--- Input records ---
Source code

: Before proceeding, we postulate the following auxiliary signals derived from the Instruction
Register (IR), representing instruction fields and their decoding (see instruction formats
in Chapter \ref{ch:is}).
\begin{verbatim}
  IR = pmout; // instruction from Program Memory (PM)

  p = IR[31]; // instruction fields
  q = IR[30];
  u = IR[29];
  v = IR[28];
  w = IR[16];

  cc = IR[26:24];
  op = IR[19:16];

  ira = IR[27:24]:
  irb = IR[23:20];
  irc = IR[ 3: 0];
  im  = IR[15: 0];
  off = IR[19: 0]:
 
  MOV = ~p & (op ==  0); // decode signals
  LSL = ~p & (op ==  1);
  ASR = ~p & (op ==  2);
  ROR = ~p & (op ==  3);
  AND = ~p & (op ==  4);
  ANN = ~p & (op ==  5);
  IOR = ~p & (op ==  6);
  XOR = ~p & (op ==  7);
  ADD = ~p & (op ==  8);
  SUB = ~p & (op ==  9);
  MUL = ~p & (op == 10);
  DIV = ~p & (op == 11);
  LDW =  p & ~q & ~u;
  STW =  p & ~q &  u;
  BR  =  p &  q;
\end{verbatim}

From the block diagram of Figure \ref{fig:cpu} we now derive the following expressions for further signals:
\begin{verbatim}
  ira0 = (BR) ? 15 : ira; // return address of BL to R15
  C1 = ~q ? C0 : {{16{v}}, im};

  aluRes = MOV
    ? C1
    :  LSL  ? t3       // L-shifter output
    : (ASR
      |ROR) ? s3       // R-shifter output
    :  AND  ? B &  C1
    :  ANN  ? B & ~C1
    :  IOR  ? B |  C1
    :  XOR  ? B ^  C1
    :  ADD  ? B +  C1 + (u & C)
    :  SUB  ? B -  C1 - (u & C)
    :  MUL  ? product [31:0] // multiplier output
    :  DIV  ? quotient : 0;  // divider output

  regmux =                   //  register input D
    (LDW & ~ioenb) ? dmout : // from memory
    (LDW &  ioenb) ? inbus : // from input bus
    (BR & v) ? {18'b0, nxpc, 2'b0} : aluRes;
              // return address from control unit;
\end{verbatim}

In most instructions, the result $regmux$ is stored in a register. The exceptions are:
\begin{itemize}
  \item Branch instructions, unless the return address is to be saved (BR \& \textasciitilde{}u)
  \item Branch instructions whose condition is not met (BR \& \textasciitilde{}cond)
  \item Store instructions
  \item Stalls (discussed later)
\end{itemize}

--- Requirement ---
Where a line in the material above holds "output", copy that line.

--- Response below ---
    :  LSL  ? t3       // L-shifter output
      |ROR) ? s3       // R-shifter output
    :  MUL  ? product [31:0] // multiplier output
    :  DIV  ? quotient : 0;  // divider output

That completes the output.